For the past 15 years, Jagori has worked with women domestic workers (WDWs) in Delhi’s resettlement and low-income colonies to organise them, build identities, and advocate for fair, violence-free working and living conditions. The absence of legislation for WDWs and their exclusion from labour codes means private homes are not defined as “workplaces,” making domestic work dependent on negotiations with employers.

There is no universal definition of occupational safety and health for domestic workers, and there is uncertainty regarding the responsibilities of employers in providing safe workplaces. This affects their income, working conditions, and health. A significant percentage of WDWs (30%) reported that their work exacerbated medical conditions, leading to pain, weakness, and difficulty performing tasks. While health issues are not solely attributable to domestic work, there is an overlap between these and the tasks performed.

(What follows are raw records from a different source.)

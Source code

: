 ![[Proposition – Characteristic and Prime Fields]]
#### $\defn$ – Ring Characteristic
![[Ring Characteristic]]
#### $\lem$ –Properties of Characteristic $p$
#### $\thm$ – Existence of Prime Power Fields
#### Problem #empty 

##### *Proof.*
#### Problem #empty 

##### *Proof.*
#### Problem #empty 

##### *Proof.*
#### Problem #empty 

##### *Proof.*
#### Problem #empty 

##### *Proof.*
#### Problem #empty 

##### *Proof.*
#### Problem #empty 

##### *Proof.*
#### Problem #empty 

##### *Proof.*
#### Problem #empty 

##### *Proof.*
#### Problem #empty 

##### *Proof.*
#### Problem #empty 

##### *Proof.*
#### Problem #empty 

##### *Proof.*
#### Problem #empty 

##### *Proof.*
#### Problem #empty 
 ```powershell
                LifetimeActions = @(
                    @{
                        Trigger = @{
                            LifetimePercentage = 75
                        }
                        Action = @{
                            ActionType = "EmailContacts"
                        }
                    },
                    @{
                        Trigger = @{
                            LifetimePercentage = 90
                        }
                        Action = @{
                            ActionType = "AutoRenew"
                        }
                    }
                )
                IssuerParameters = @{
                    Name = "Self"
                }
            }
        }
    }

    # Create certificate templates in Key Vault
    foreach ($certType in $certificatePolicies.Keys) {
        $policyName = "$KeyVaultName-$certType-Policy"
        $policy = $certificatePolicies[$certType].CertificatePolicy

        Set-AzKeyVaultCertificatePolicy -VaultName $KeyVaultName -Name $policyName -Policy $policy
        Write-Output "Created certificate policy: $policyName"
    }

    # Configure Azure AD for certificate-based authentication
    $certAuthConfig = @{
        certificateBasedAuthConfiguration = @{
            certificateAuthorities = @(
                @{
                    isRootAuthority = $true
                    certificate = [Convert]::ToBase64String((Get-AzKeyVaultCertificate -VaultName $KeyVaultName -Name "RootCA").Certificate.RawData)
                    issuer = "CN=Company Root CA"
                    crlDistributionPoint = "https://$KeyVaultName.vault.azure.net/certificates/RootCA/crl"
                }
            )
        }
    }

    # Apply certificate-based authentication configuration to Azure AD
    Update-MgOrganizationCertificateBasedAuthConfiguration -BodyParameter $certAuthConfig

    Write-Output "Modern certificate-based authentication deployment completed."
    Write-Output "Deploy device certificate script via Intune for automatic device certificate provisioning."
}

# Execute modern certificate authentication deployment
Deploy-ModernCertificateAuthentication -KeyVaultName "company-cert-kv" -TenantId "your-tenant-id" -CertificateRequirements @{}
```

Fatigue, joint pain, acidity, dizziness, allergies, etc, were among the health hazards identified.

The study highlights the need for comprehensive national legislation for domestic workers, priority registration of WDWs and their employers, defining occupational safety and health for domestic workers, and including them in the Code on Social Security. Additional recommendations include ratifying ILO Convention 189 on decent work and Convention 190 on violence-free work environments, recognising WDWs as “workers”, and including them in tax-funded public health programmes.

Jushya Kumar, lead researcher for the Jagori study said, “The lack of recognition of private homes as workplaces means that there is a complete lack of employer accountability, so it is critical to find ways to foster accountability. In the absence of any legislation, there needs to be at least a stronger demand for State-funded, longitudinal studies for in-depth analysis of occupational health and safety of domestic workers. It is crucial to challenge terms such as maid and house help and affirm their identity as working women engaged in paid domestic work by correctly referring to them as domestic workers”.